Reputation: 125
How can I join two tables in a select statement in which I also use a UDF? I stored the SQL query and UDF function in two files that I call via the bq command line. However, when I run it, I get the following error:
BigQuery error in query operation: Error processing job '[projectID]:bqjob_[error_number]': Table name cannot be resolved: dataset name is missing.
Note that I'm logged in the correct project via the gcloud auth method.
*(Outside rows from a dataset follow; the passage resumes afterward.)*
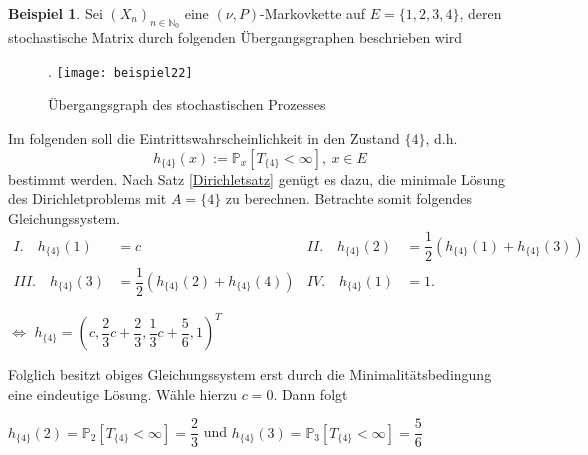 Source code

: \documentclass[a4paper,12pt]{scrartcl}
\theoremstyle{definition}
\newtheorem{bsp}{Beispiel}[section]
\begin{document}
\begin{bsp}
Sei $(X_{n})_{n \in \mathbb{N}_{0}}$ eine $(\nu,P)$-Markovkette auf $E = \lbrace 1,2,3,4 \rbrace$, deren stochastische Matrix durch folgenden Übergangsgraphen beschrieben wird
\begin{figure}[H].
\centering
\texttt{[image: beispiel22]}
\caption{Übergangsgraph des stochastischen Prozesses}
\end{figure}
\noindent
Im folgenden soll die Eintrittswahrscheinlichkeit in den Zustand $\lbrace 4 \rbrace$, d.h.
\begin{equation*}
h_{\lbrace    4 \rbrace}(x) := \mathbb{P}_{x}[T_{\lbrace 4 \rbrace} < \infty], \: x \in E
\end{equation*}
bestimmt werden. Nach Satz \ref{Dirichletsatz} genügt es dazu, die minimale Lösung des Dirichletproblems mit $A=\lbrace 4 \rbrace$ zu berechnen. Betrachte somit folgendes Gleichungssystem.
\begin{align*}
     I. \quad h_{\lbrace 4 \rbrace}(1) &= c          & II. \quad h_{\lbrace 4 \rbrace}(2) &= \dfrac{1}{2}(h_{\lbrace 4 \rbrace}(1) + h_{\lbrace 4 \rbrace}(3))  \,  \\ 
  III. \quad h_{\lbrace 4 \rbrace}(3) &= \dfrac{1}{2}(h_{\lbrace 4 \rbrace}(2) + h_{\lbrace 4 \rbrace}(4))   & IV. \quad h_{\lbrace    4 \rbrace}(1) &= 1.
\end{align*}
\begin{center}
$\Leftrightarrow$ $h_{\lbrace 4 \rbrace} = (c, \dfrac{2}{3}c + \dfrac{2}{3}, \dfrac{1}{3}c + \dfrac{5}{6},1)^{T}$
\end{center}
Folglich besitzt obiges Gleichungssystem erst durch die Minimalitätsbedingung eine eindeutige Lösung. Wähle hierzu $c=0$. Dann folgt
\begin{center}
$h_{\lbrace 4 \rbrace}(2) = \mathbb{P}_{2}[T_{\lbrace 4 \rbrace} < \infty] = \dfrac{2}{3}$ und $h_{\lbrace 4 \rbrace}(3) = \mathbb{P}_{3}[T_{\lbrace 4 \rbrace} < \infty] = \dfrac{5}{6}$
\end{center}
\end{bsp}
\end{document}
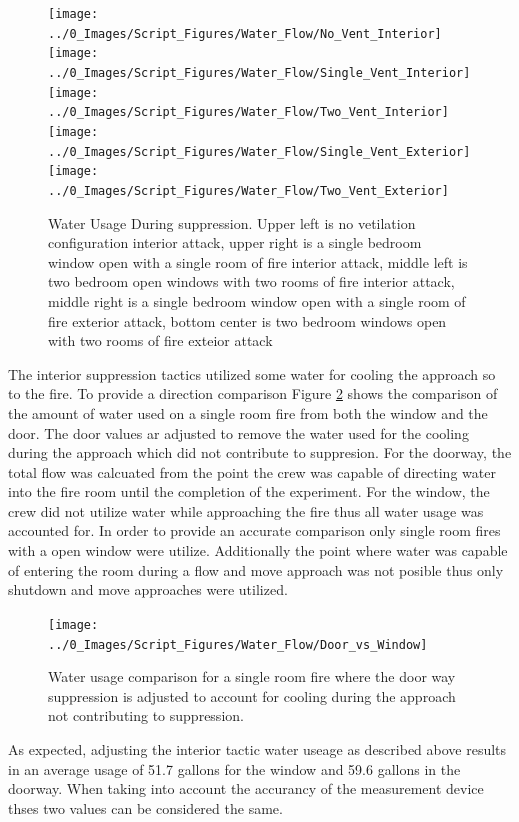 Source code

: \documentclass[12pt,oneside]{book}
\begin{document}
\begin{figure}[H]
\centering
\texttt{[image: ../0\_Images/Script\_Figures/Water\_Flow/No\_Vent\_Interior]}
\texttt{[image: ../0\_Images/Script\_Figures/Water\_Flow/Single\_Vent\_Interior]}
\texttt{[image: ../0\_Images/Script\_Figures/Water\_Flow/Two\_Vent\_Interior]}
\texttt{[image: ../0\_Images/Script\_Figures/Water\_Flow/Single\_Vent\_Exterior]}
\texttt{[image: ../0\_Images/Script\_Figures/Water\_Flow/Two\_Vent\_Exterior]}
\caption[Water Usage vs. Ventiltation]{Water Usage During suppression. Upper left is no vetilation configuration interior attack, upper right is a single bedroom window open with a single room of fire interior attack, middle left is two bedroom open windows with two rooms of fire interior attack, middle right is a single bedroom window open with a single room of fire exterior attack, bottom center is two bedroom windows open with two rooms of fire exteior attack}
\label{fig:water_flow_vent_compare}
\end{figure}

The interior suppression tactics utilized some water for cooling the approach so to the fire. To provide a direction comparison Figure \ref{fig:Door_vs_window} shows the comparison of the amount of water used on a single room fire from both the window and the door. The door values ar adjusted to remove the water used for the cooling during the approach which did not contribute to suppresion. For the doorway, the total flow was calcuated from the point the crew was capable of directing water into the fire room until the completion of the experiment. For the window, the crew did not utilize water while approaching the fire thus all water usage was accounted for. In order to provide an accurate comparison only single room fires with a open window were utilize. Additionally the point where water was capable of entering the room during a flow and move approach was not posible thus only shutdown and move approaches were utilized.

\begin{figure}[H]
\centering
\texttt{[image: ../0\_Images/Script\_Figures/Water\_Flow/Door\_vs\_Window]}
\caption[Water Usage For Single Room]{Water usage comparison for a single room fire where the door way suppression is adjusted to account for cooling during the approach not contributing to suppression.}
\label{fig:Door_vs_window}
\end{figure}

As expected, adjusting the interior tactic water useage as described above results in an average usage of 51.7 gallons for the window and 59.6 gallons in the doorway. When taking into account the accurancy of the measurement device thses two values can be considered the same.  
\end{document}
My SQL statement:
SELECT
substr(date,1,6) as date,
device,
channelGroup,
COUNT(DISTINCT CONCAT(fullVisitorId,cast(visitId as string))) AS sessions,
COUNT(DISTINCT fullVisitorId) AS users,
FROM
defaultChannelGroup(
SELECT
a.date,
a.device.deviceCategory AS device,
b.hits.page.pagePath AS page,
a.fullVisitorId,
a.visitId,
a.trafficSource.source AS trafficSourceSource,
a.trafficSource.medium AS trafficSourceMedium,
a.trafficSource.campaign AS trafficSourceCampaign
FROM FLATTEN(
SELECT date,device.deviceCategory,trafficSource.source,trafficSource.medium,trafficSource.campaign,fullVisitorId,visitID
FROM
TABLE_DATE_RANGE([datasetname.ga_sessions_],TIMESTAMP('2016-10-01'),TIMESTAMP('2016-10-31'))
,hits) as a
LEFT JOIN FLATTEN(
SELECT hits.page.pagePath,hits.time,visitID,fullVisitorId
FROM
TABLE_DATE_RANGE([datasetname.ga_sessions_],TIMESTAMP('2016-10-01'),TIMESTAMP('2016-10-31'))
WHERE
hits.time = 0
and trafficSource.medium = 'organic'
,hits) as b
ON a.fullVisitorId = b.fullVisitorId AND a.visitID = b.visitID
)
GROUP BY
date,
device,
channelGroup
ORDER BY sessions DESC
where I replaced my datasetname with the correct name of course; and some of the UDF (which works with another query):
function defaultChannelGroup(row, emit)
{
function output(channelGroup) {
emit({channelGroup:channelGroup,
fullVisitorId: row.fullVisitorId,
visitId: row.visitId,
device: row.device,
date: row.date
});
}
computeDefaultChannelGroup(row, output);
}
bigquery.defineFunction(
'defaultChannelGroup',
['date', 'device', 'page', 'trafficSourceMedium', 'trafficSourceSource', 'trafficSourceCampaign', 'fullVisitorId', 'visitId'],
//['device', 'page', 'trafficSourceMedium', 'trafficSourceSource', 'trafficSourceCampaign', 'fullVisitorId', 'visitId'],
[{'name': 'channelGroup', 'type': 'string'},
{'name': 'fullVisitorId', 'type': 'string'},
{'name': 'visitId', 'type': 'integer'},
{'name': 'device', 'type': 'string'},
{'name': 'date', 'type': 'string'}
],
defaultChannelGroup
);
Upvotes: 2
Views: 851
Reputation: 125
The select statements within the FLATTEN function needed to be in brackets.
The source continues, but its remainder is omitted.